_Data for this task_
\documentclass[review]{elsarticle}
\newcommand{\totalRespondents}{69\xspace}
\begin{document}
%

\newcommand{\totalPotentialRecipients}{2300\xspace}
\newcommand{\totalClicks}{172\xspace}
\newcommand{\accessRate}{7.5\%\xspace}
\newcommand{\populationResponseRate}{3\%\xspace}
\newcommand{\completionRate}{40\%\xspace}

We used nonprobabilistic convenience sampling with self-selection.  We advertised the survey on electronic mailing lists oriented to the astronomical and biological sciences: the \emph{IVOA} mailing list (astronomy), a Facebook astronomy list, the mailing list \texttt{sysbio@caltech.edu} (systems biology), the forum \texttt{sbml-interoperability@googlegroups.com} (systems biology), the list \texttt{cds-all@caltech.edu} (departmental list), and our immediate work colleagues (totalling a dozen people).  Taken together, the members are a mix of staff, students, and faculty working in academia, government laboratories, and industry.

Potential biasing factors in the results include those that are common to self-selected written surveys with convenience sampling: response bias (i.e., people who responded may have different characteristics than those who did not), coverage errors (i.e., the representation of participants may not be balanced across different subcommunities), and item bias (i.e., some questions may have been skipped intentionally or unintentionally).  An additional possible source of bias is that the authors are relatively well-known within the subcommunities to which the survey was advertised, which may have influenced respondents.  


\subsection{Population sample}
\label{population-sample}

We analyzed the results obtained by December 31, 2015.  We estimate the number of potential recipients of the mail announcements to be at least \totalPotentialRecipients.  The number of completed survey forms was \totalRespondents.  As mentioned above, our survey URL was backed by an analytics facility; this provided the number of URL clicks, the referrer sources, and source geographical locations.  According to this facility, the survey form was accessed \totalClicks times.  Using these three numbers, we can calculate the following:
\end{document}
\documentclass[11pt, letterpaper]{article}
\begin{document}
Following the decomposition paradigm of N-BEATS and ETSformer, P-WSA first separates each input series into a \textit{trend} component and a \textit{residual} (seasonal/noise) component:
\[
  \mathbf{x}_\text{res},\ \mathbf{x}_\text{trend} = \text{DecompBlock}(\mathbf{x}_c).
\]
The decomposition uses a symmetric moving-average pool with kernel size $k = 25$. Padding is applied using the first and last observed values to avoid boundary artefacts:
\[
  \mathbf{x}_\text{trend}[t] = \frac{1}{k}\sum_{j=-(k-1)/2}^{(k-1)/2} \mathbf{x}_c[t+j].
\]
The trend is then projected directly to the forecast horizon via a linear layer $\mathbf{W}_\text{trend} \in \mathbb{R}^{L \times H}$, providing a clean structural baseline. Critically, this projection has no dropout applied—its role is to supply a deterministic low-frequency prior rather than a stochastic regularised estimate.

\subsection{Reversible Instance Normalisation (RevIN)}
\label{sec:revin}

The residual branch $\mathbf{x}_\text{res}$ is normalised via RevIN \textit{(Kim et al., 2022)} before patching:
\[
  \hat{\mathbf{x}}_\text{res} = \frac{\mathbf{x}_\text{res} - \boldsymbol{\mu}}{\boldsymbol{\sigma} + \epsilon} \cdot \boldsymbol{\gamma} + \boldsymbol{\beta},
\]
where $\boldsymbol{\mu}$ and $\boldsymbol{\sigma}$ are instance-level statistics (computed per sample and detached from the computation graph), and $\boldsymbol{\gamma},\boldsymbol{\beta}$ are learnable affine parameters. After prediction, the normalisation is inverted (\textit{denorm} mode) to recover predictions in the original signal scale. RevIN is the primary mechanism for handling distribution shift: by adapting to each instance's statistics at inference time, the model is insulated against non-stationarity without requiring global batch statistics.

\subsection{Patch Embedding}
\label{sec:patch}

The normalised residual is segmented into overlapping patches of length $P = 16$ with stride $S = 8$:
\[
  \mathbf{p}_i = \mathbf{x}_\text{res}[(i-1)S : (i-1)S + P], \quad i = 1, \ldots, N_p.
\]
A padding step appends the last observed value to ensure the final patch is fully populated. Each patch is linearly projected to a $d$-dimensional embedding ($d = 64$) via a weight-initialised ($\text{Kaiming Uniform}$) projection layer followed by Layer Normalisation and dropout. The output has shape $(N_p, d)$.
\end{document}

_Task description_
Write out every line of the preceding listing that contains "xspace".

_Completed exercise_
\newcommand{\totalRespondents}{69\xspace}
\newcommand{\totalPotentialRecipients}{2300\xspace}
\newcommand{\totalClicks}{172\xspace}
\newcommand{\accessRate}{7.5\%\xspace}
\newcommand{\populationResponseRate}{3\%\xspace}
\newcommand{\completionRate}{40\%\xspace}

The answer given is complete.